The lines from the top of the material through the line with "a transactional variable." are to be set down exactly. Leave the pictures out.
^^^^
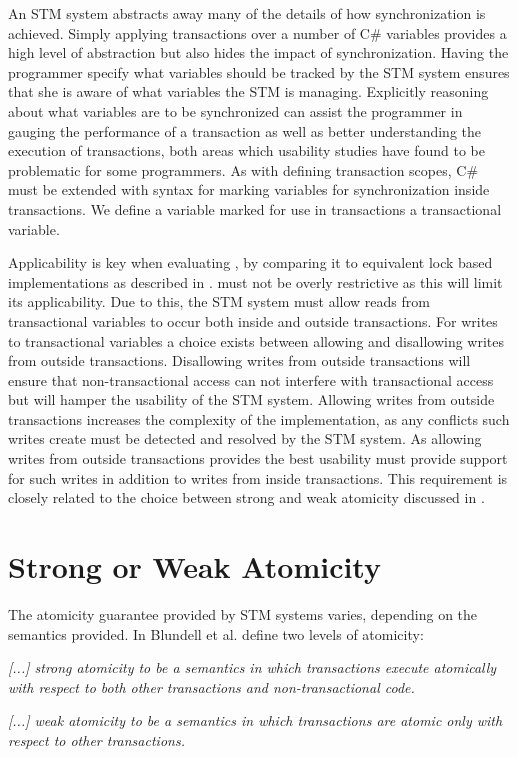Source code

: An \ac{STM} system abstracts away many of the details of how synchronization is achieved. Simply applying transactions over a number of C\# variables provides a high level of abstraction but also hides the impact of synchronization. Having the programmer specify what variables should be tracked by the \ac{STM} system ensures that she is aware of what variables the \ac{STM} is managing. Explicitly reasoning about what variables are to be synchronized can assist the programmer in gauging the performance of a transaction as well as better understanding the execution of transactions, both areas which usability studies\cite{rossbach2010transactional}\cite{pankratius2009does} have found to be problematic for some programmers. As with defining transaction scopes, C\# must be extended with syntax for marking variables for synchronization inside transactions. We define a variable marked for use in transactions a transactional variable.

Applicability is key when evaluating \stmnamesp, by comparing it to equivalent lock based implementations as described in . \stmnamesp must not be overly restrictive as this will limit its applicability. Due to this, the \ac{STM} system must allow reads from transactional variables to occur both inside and outside transactions. For writes to transactional variables a choice exists between allowing and disallowing writes from outside transactions. Disallowing writes from outside transactions will ensure that non-transactional access can not interfere with transactional access but will hamper the usability of the \ac{STM} system. Allowing writes from outside transactions increases the complexity of the implementation, as any conflicts such writes create must be detected and resolved by the \ac{STM} system. As allowing writes from outside transactions provides the best usability \stmnamesp must provide support for such writes in addition to writes from inside transactions. This requirement is closely related to the choice between strong and weak atomicity discussed in .

\section{Strong or Weak Atomicity}
\label{sec:design_strong_weak_atomicity}
The atomicity guarantee provided by \ac{STM} systems varies, depending on the semantics provided. In \cite{blundell2006subtleties} Blundell et al. define two levels of atomicity:
%
\begin{defn}\label{def:strong_atomicity}
\emph{[...] strong atomicity to be a semantics in which transactions execute atomically
with respect to both other transactions and non-transactional code.}
\end{defn}
%
\begin{defn}\label{def:weak_atomicity}
\emph{[...] weak atomicity to be a semantics in which transactions are atomic only with respect to other transactions.}
\end{defn}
^^^^
> Solution
Source code

: An \ac{STM} system abstracts away many of the details of how synchronization is achieved. Simply applying transactions over a number of C\# variables provides a high level of abstraction but also hides the impact of synchronization. Having the programmer specify what variables should be tracked by the \ac{STM} system ensures that she is aware of what variables the \ac{STM} is managing. Explicitly reasoning about what variables are to be synchronized can assist the programmer in gauging the performance of a transaction as well as better understanding the execution of transactions, both areas which usability studies\cite{rossbach2010transactional}\cite{pankratius2009does} have found to be problematic for some programmers. As with defining transaction scopes, C\# must be extended with syntax for marking variables for synchronization inside transactions. We define a variable marked for use in transactions a transactional variable.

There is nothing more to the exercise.